-- Supplied records follows --

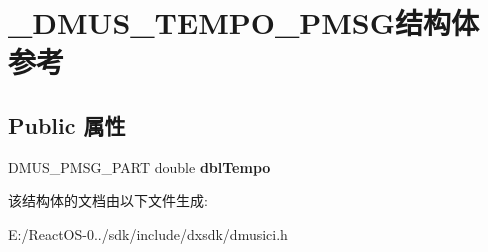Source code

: \hypertarget{struct___d_m_u_s___t_e_m_p_o___p_m_s_g}{}\section{\+\_\+\+D\+M\+U\+S\+\_\+\+T\+E\+M\+P\+O\+\_\+\+P\+M\+S\+G结构体 参考}
\label{struct___d_m_u_s___t_e_m_p_o___p_m_s_g}
\subsection*{Public 属性}
\begin{DoxyCompactItemize}
\item 
\mbox{\label{struct___d_m_u_s___t_e_m_p_o___p_m_s_g_a0d1a4c73e192bcd3677f0368bdce9403}} 
D\+M\+U\+S\+\_\+\+P\+M\+S\+G\+\_\+\+P\+A\+RT double {\bfseries dbl\+Tempo}
\end{DoxyCompactItemize}


该结构体的文档由以下文件生成\+:\begin{DoxyCompactItemize}
\item 
E\+:/\+React\+O\+S-\/0../sdk/include/dxsdk/dmusici.\+h\end{DoxyCompactItemize}
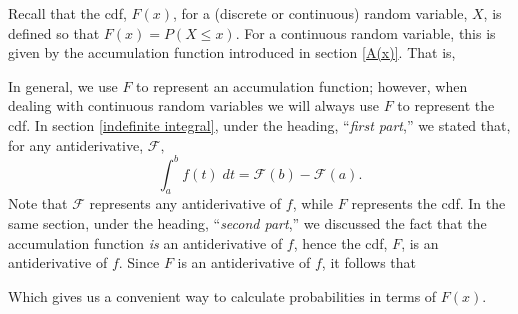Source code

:\noindent Recall that the cdf, $F(x)$, for a (discrete or continuous) random variable, $X$, is defined so that $F(x) = P(X \leq x)$. For a continuous random variable, this is given by the accumulation function introduced in section \ref{A(x)}. That is,

  	\bigskip
	
	\hfil{}
	\bigskip
	\bigskip

\noindent In general, we use $F$ to represent an accumulation function; however, when dealing with continuous random variables we will always use $F$ to represent the cdf. In section \ref{indefinite integral}, under the heading, ``\textit{first part},'' we stated that, for any antiderivative, $\mathcal{F},$
\[
\int_a^b f(t) \; dt = \mathcal{F}(b) - \mathcal{F}(a).
\]
Note that $\mathcal{F}$ represents any antiderivative of $f$, while $F$ represents the cdf. In the same section, under the heading, ``\textit{second part},'' we discussed the fact that the accumulation function \textit{is} an antiderivative of $f$, hence the cdf, $F$, is an antiderivative of $f$. Since $F$ is an antiderivative of $f$, it follows that

  	\bigskip
	
	\hfil{}
	\bigskip
	\bigskip

\noindent Which gives us a convenient way to calculate probabilities in terms of $F(x)$. \\

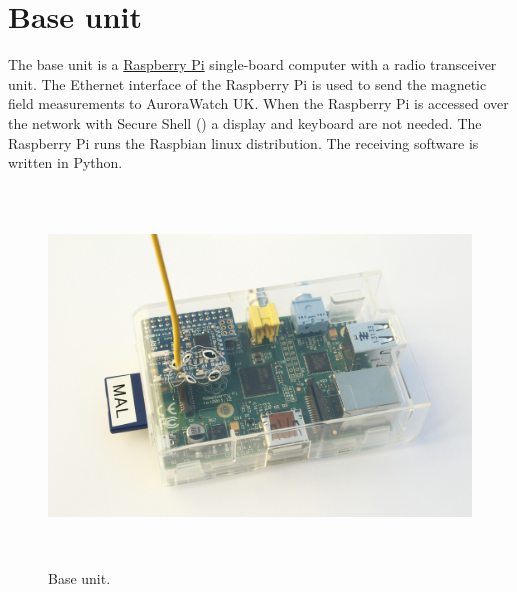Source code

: \clearpage
\section{Base unit}

The base unit is a \href{http://www.raspberrypi.org/‎}{Raspberry Pi}
single-board computer with a radio transceiver unit. The Ethernet
interface of the Raspberry Pi is used to send the magnetic field
measurements to AuroraWatch UK. When the Raspberry Pi is accessed over
the network with Secure Shell (\ssh) a display and keyboard are not
needed. The Raspberry Pi runs the Raspbian linux distribution. The
receiving software is written in Python.

\begin{figure}[!h]
  \centering
  \includegraphics[keepaspectratio,height=10cm]{images/base-unit}
  \caption[Base unit]{%
    Base unit. }
  \label{fig:base-unit}
\end{figure}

-- Supplied records concluded --

Exercise goal »
Among the lines above, count those containing "label" and give only that count.

Output below »
3